Stored entries:
——————

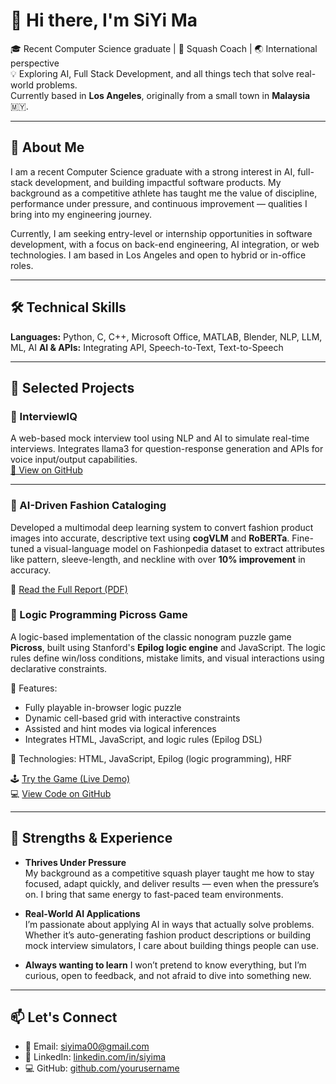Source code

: # 👋 Hi there, I'm SiYi Ma


🎓 Recent Computer Science graduate | 🏸 Squash Coach | 🌏 International perspective  
💡 Exploring AI, Full Stack Development, and all things tech that solve real-world problems.  
Currently based in **Los Angeles**, originally from a small town in **Malaysia** 🇲🇾.


---

## 👋 About Me

I am a recent Computer Science graduate with a strong interest in AI, full-stack development, and building impactful software products. My background as a competitive athlete has taught me the value of discipline, performance under pressure, and continuous improvement — qualities I bring into my engineering journey.

Currently, I am seeking entry-level or internship opportunities in software development, with a focus on back-end engineering, AI integration, or web technologies. I am based in Los Angeles and open to hybrid or in-office roles.

---

## 🛠️ Technical Skills

**Languages:** Python, C, C++, Microsoft Office, MATLAB, Blender, NLP, LLM, ML, AI
**AI & APIs:** Integrating API, Speech-to-Text, Text-to-Speech  

---

## 💼 Selected Projects

### 💬 InterviewIQ
A web-based mock interview tool using NLP and AI to simulate real-time interviews. Integrates llama3 for question-response generation and APIs for voice input/output capabilities.  
[🔗 View on GitHub](https://github.com/yourusername/ai-interview-simulator)

---

### 🧠 AI-Driven Fashion Cataloging 
Developed a multimodal deep learning system to convert fashion product images into accurate, descriptive text using **cogVLM** and **RoBERTa**. Fine-tuned a visual-language model on Fashionpedia dataset to extract attributes like pattern, sleeve-length, and neckline with over **10% improvement** in accuracy.  

📄 [Read the Full Report (PDF)](./CS224N%20Final%20Report.pdf)

### 🧩 Logic Programming Picross Game

A logic-based implementation of the classic nonogram puzzle game **Picross**, built using Stanford's **Epilog logic engine** and JavaScript. The logic rules define win/loss conditions, mistake limits, and visual interactions using declarative constraints.

🧠 Features:
- Fully playable in-browser logic puzzle
- Dynamic cell-based grid with interactive constraints
- Assisted and hint modes via logical inferences
- Integrates HTML, JavaScript, and logic rules (Epilog DSL)

📄 Technologies: HTML, JavaScript, Epilog (logic programming), HRF

🕹️ [Try the Game (Live Demo)](https://yourusername.github.io/picross-game)  
💻 [View Code on GitHub](https://github.com/yourusername/picross-game)

---

## 🌟 Strengths & Experience

- **Thrives Under Pressure**  
  My background as a competitive squash player taught me how to stay focused, adapt quickly, and deliver results — even when the pressure’s on. I bring that same energy to fast-paced team environments.

- **Real-World AI Applications**  
  I’m passionate about applying AI in ways that actually solve problems. Whether it’s auto-generating fashion product descriptions or building mock interview simulators, I care about building things people can use.

- **Always wanting to learn**
  I won’t pretend to know everything, but I’m curious, open to feedback, and not afraid to dive into something new.
---

## 📫 Let's Connect

- 📧 Email: [siyima00@gmail.com](mailto:siyima00@gmail.com)  
- 💼 LinkedIn: [linkedin.com/in/siyima](https://www.linkedin.com/in/si-yi-m-04600211b/)  
- 💻 GitHub: [github.com/yourusername](https://github.com/siyima)

<!--
**siyima/siyima** is a ✨ _special_ ✨ repository because its `README.md` (this file) appears on your GitHub profile.

Here are some ideas to get you started:

- 🔭 I’m currently working on ...
- 🌱 I’m currently learning ...
- 👯 I’m looking to collaborate on ...
- 🤔 I’m looking for help with ...
- 💬 Ask me about ...
- 📫 How to reach me: ...
- 😄 Pronouns: ...
- ⚡ Fun fact: ...
-->

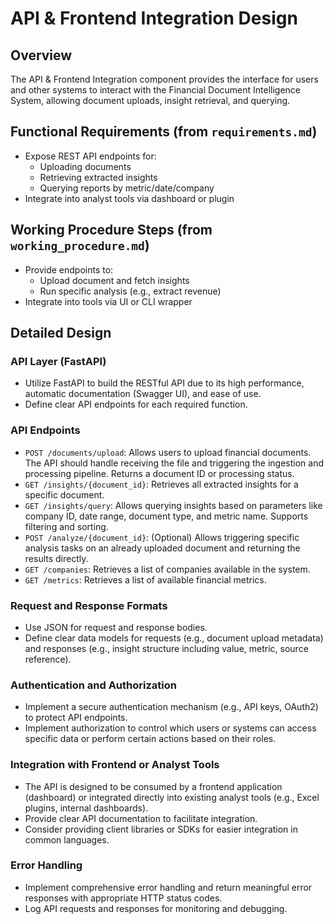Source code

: # API & Frontend Integration Design

## Overview

The API & Frontend Integration component provides the interface for users and other systems to interact with the Financial Document Intelligence System, allowing document uploads, insight retrieval, and querying.

## Functional Requirements (from `requirements.md`)

*   Expose REST API endpoints for:
    *   Uploading documents
    *   Retrieving extracted insights
    *   Querying reports by metric/date/company
*   Integrate into analyst tools via dashboard or plugin

## Working Procedure Steps (from `working_procedure.md`)

*   Provide endpoints to:
    *   Upload document and fetch insights
    *   Run specific analysis (e.g., extract revenue)
*   Integrate into tools via UI or CLI wrapper

## Detailed Design

### API Layer (FastAPI)

*   Utilize FastAPI to build the RESTful API due to its high performance, automatic documentation (Swagger UI), and ease of use.
*   Define clear API endpoints for each required function.

### API Endpoints

*   `POST /documents/upload`: Allows users to upload financial documents. The API should handle receiving the file and triggering the ingestion and processing pipeline. Returns a document ID or processing status.
*   `GET /insights/{document_id}`: Retrieves all extracted insights for a specific document.
*   `GET /insights/query`: Allows querying insights based on parameters like company ID, date range, document type, and metric name. Supports filtering and sorting.
*   `POST /analyze/{document_id}`: (Optional) Allows triggering specific analysis tasks on an already uploaded document and returning the results directly.
*   `GET /companies`: Retrieves a list of companies available in the system.
*   `GET /metrics`: Retrieves a list of available financial metrics.

### Request and Response Formats

*   Use JSON for request and response bodies.
*   Define clear data models for requests (e.g., document upload metadata) and responses (e.g., insight structure including value, metric, source reference).

### Authentication and Authorization

*   Implement a secure authentication mechanism (e.g., API keys, OAuth2) to protect API endpoints.
*   Implement authorization to control which users or systems can access specific data or perform certain actions based on their roles.

### Integration with Frontend or Analyst Tools

*   The API is designed to be consumed by a frontend application (dashboard) or integrated directly into existing analyst tools (e.g., Excel plugins, internal dashboards).
*   Provide clear API documentation to facilitate integration.
*   Consider providing client libraries or SDKs for easier integration in common languages.

### Error Handling

*   Implement comprehensive error handling and return meaningful error responses with appropriate HTTP status codes.
*   Log API requests and responses for monitoring and debugging.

——————

Requirement
Word for word, restate all of the entries above and leave each picture out.

Output for this task
Source code

: # 👋 Hi there, I'm SiYi Ma


🎓 Recent Computer Science graduate | 🏸 Squash Coach | 🌏 International perspective  
💡 Exploring AI, Full Stack Development, and all things tech that solve real-world problems.  
Currently based in **Los Angeles**, originally from a small town in **Malaysia** 🇲🇾.


---

## 👋 About Me

I am a recent Computer Science graduate with a strong interest in AI, full-stack development, and building impactful software products. My background as a competitive athlete has taught me the value of discipline, performance under pressure, and continuous improvement — qualities I bring into my engineering journey.

Currently, I am seeking entry-level or internship opportunities in software development, with a focus on back-end engineering, AI integration, or web technologies. I am based in Los Angeles and open to hybrid or in-office roles.

---

## 🛠️ Technical Skills

**Languages:** Python, C, C++, Microsoft Office, MATLAB, Blender, NLP, LLM, ML, AI
**AI & APIs:** Integrating API, Speech-to-Text, Text-to-Speech  

---

## 💼 Selected Projects

### 💬 InterviewIQ
A web-based mock interview tool using NLP and AI to simulate real-time interviews. Integrates llama3 for question-response generation and APIs for voice input/output capabilities.  
[🔗 View on GitHub](https://github.com/yourusername/ai-interview-simulator)

---

### 🧠 AI-Driven Fashion Cataloging 
Developed a multimodal deep learning system to convert fashion product images into accurate, descriptive text using **cogVLM** and **RoBERTa**. Fine-tuned a visual-language model on Fashionpedia dataset to extract attributes like pattern, sleeve-length, and neckline with over **10% improvement** in accuracy.  

📄 [Read the Full Report (PDF)](./CS224N%20Final%20Report.pdf)

### 🧩 Logic Programming Picross Game

A logic-based implementation of the classic nonogram puzzle game **Picross**, built using Stanford's **Epilog logic engine** and JavaScript. The logic rules define win/loss conditions, mistake limits, and visual interactions using declarative constraints.

🧠 Features:
- Fully playable in-browser logic puzzle
- Dynamic cell-based grid with interactive constraints
- Assisted and hint modes via logical inferences
- Integrates HTML, JavaScript, and logic rules (Epilog DSL)

📄 Technologies: HTML, JavaScript, Epilog (logic programming), HRF

🕹️ [Try the Game (Live Demo)](https://yourusername.github.io/picross-game)  
💻 [View Code on GitHub](https://github.com/yourusername/picross-game)

---

## 🌟 Strengths & Experience

- **Thrives Under Pressure**  
  My background as a competitive squash player taught me how to stay focused, adapt quickly, and deliver results — even when the pressure’s on. I bring that same energy to fast-paced team environments.

- **Real-World AI Applications**  
  I’m passionate about applying AI in ways that actually solve problems. Whether it’s auto-generating fashion product descriptions or building mock interview simulators, I care about building things people can use.

- **Always wanting to learn**
  I won’t pretend to know everything, but I’m curious, open to feedback, and not afraid to dive into something new.
---

## 📫 Let's Connect

- 📧 Email: [siyima00@gmail.com](mailto:siyima00@gmail.com)  
- 💼 LinkedIn: [linkedin.com/in/siyima](https://www.linkedin.com/in/si-yi-m-04600211b/)  
- 💻 GitHub: [github.com/yourusername](https://github.com/siyima)

<!--
**siyima/siyima** is a ✨ _special_ ✨ repository because its `README.md` (this file) appears on your GitHub profile.

Here are some ideas to get you started:

- 🔭 I’m currently working on ...
- 🌱 I’m currently learning ...
- 👯 I’m looking to collaborate on ...
- 🤔 I’m looking for help with ...
- 💬 Ask me about ...
- 📫 How to reach me: ...
- 😄 Pronouns: ...
- ⚡ Fun fact: ...
-->

Source code

: # API & Frontend Integration Design

## Overview

The API & Frontend Integration component provides the interface for users and other systems to interact with the Financial Document Intelligence System, allowing document uploads, insight retrieval, and querying.

## Functional Requirements (from `requirements.md`)

*   Expose REST API endpoints for:
    *   Uploading documents
    *   Retrieving extracted insights
    *   Querying reports by metric/date/company
*   Integrate into analyst tools via dashboard or plugin

## Working Procedure Steps (from `working_procedure.md`)

*   Provide endpoints to:
    *   Upload document and fetch insights
    *   Run specific analysis (e.g., extract revenue)
*   Integrate into tools via UI or CLI wrapper

## Detailed Design

### API Layer (FastAPI)

*   Utilize FastAPI to build the RESTful API due to its high performance, automatic documentation (Swagger UI), and ease of use.
*   Define clear API endpoints for each required function.

### API Endpoints

*   `POST /documents/upload`: Allows users to upload financial documents. The API should handle receiving the file and triggering the ingestion and processing pipeline. Returns a document ID or processing status.
*   `GET /insights/{document_id}`: Retrieves all extracted insights for a specific document.
*   `GET /insights/query`: Allows querying insights based on parameters like company ID, date range, document type, and metric name. Supports filtering and sorting.
*   `POST /analyze/{document_id}`: (Optional) Allows triggering specific analysis tasks on an already uploaded document and returning the results directly.
*   `GET /companies`: Retrieves a list of companies available in the system.
*   `GET /metrics`: Retrieves a list of available financial metrics.

### Request and Response Formats

*   Use JSON for request and response bodies.
*   Define clear data models for requests (e.g., document upload metadata) and responses (e.g., insight structure including value, metric, source reference).

### Authentication and Authorization

*   Implement a secure authentication mechanism (e.g., API keys, OAuth2) to protect API endpoints.
*   Implement authorization to control which users or systems can access specific data or perform certain actions based on their roles.

### Integration with Frontend or Analyst Tools

*   The API is designed to be consumed by a frontend application (dashboard) or integrated directly into existing analyst tools (e.g., Excel plugins, internal dashboards).
*   Provide clear API documentation to facilitate integration.
*   Consider providing client libraries or SDKs for easier integration in common languages.

### Error Handling

*   Implement comprehensive error handling and return meaningful error responses with appropriate HTTP status codes.
*   Log API requests and responses for monitoring and debugging.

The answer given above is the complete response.